Saved entries:
====================

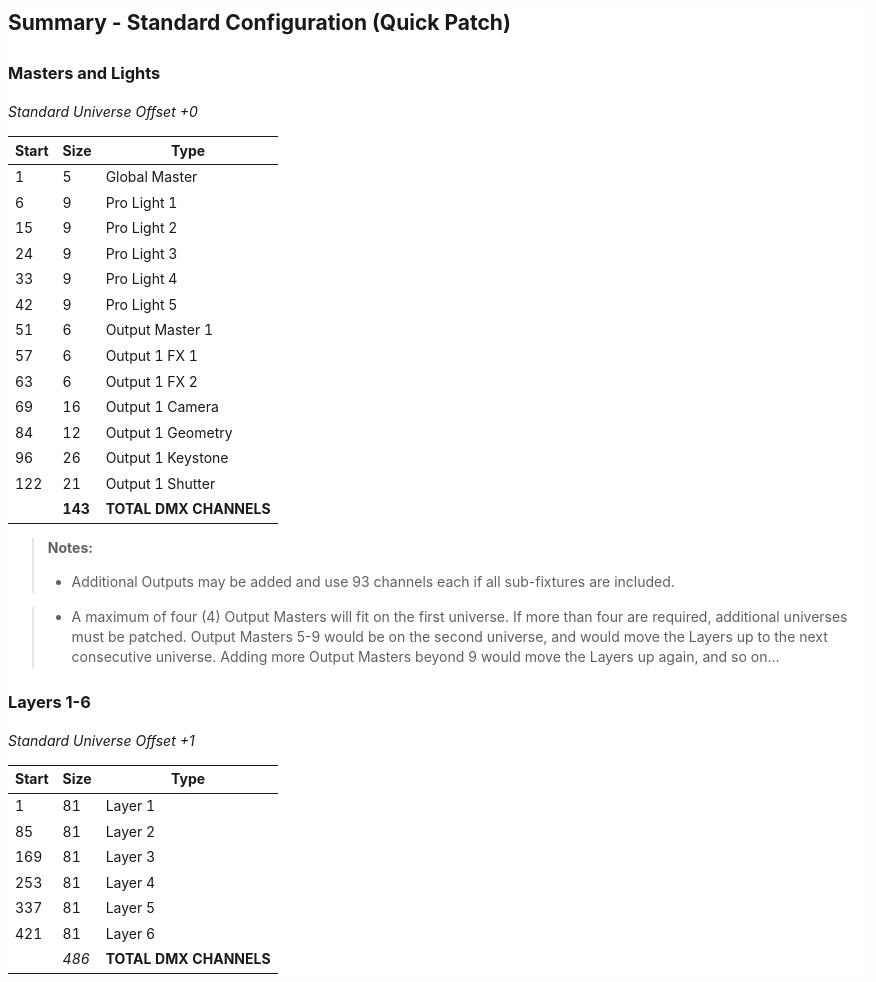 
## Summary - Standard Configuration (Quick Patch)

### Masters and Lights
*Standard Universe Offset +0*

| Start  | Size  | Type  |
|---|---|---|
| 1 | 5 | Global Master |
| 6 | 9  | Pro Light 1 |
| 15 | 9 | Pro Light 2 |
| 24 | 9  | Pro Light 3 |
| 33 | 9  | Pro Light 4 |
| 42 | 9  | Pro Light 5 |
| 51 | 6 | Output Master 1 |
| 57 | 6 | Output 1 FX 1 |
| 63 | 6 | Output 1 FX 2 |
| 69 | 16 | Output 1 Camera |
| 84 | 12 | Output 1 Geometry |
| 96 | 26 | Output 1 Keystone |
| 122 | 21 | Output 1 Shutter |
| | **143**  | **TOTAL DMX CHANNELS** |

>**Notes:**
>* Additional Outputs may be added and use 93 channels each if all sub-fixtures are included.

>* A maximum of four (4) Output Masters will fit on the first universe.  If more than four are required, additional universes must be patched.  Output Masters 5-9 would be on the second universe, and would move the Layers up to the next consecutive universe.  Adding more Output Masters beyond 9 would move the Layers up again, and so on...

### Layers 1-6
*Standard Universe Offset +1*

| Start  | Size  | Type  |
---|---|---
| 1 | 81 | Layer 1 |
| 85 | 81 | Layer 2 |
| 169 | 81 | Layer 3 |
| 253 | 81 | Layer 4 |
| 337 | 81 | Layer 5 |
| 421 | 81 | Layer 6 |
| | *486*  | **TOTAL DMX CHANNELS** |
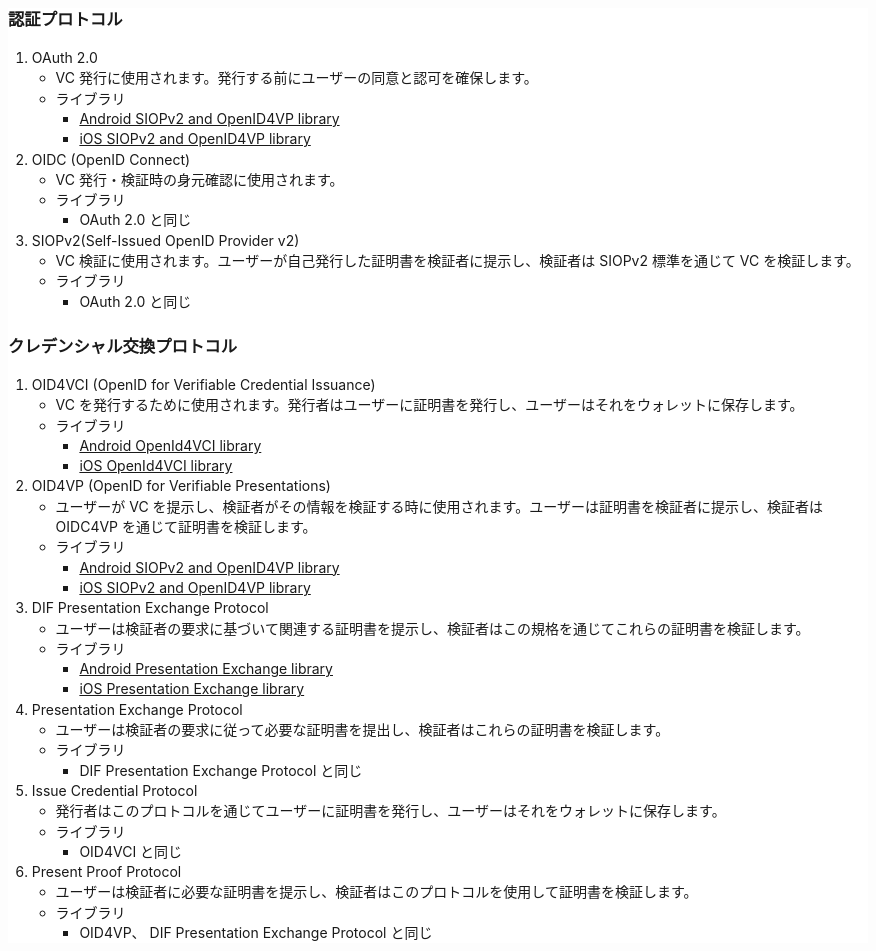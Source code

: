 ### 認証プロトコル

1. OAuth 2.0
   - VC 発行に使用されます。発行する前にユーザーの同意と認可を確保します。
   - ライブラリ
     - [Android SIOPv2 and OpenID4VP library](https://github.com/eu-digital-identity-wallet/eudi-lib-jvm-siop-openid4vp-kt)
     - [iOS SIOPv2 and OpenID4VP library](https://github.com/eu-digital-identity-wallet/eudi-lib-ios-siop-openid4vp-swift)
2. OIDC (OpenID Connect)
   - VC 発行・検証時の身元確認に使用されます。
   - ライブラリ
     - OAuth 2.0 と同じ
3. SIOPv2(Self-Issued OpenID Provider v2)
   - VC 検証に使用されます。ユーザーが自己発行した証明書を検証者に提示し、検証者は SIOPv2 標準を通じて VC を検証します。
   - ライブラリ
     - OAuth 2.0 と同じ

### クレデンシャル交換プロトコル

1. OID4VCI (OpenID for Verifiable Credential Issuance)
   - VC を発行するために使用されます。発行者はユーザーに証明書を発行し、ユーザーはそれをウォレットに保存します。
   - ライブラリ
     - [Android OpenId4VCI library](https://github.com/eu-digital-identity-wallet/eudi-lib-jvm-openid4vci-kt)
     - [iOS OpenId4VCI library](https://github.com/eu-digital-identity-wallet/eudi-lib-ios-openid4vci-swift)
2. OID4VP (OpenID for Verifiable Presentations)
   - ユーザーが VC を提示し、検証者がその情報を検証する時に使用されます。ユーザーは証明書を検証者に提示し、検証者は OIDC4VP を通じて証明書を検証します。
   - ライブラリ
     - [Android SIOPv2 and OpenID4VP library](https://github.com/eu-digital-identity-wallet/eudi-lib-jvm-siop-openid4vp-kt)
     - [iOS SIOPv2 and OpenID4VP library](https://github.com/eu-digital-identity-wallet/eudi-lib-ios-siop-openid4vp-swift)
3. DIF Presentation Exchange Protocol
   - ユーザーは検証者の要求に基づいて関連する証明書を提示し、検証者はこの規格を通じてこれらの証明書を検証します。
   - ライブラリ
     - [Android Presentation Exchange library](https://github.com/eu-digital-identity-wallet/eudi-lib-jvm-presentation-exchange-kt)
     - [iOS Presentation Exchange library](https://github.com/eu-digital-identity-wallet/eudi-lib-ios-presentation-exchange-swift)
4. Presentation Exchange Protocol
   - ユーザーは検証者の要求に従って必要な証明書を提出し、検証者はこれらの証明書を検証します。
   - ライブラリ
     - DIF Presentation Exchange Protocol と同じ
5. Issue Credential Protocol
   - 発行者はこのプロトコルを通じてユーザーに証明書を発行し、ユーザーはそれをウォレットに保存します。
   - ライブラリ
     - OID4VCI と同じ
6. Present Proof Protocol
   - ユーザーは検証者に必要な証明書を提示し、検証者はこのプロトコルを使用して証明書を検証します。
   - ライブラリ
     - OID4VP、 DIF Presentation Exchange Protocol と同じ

====================

AIM OF THE EXERCISE: All lines with the string "swift" must be copied from the data.

WRITTEN RESPONSE:
     - [iOS SIOPv2 and OpenID4VP library](https://github.com/eu-digital-identity-wallet/eudi-lib-ios-siop-openid4vp-swift)
     - [iOS OpenId4VCI library](https://github.com/eu-digital-identity-wallet/eudi-lib-ios-openid4vci-swift)
     - [iOS SIOPv2 and OpenID4VP library](https://github.com/eu-digital-identity-wallet/eudi-lib-ios-siop-openid4vp-swift)
     - [iOS Presentation Exchange library](https://github.com/eu-digital-identity-wallet/eudi-lib-ios-presentation-exchange-swift)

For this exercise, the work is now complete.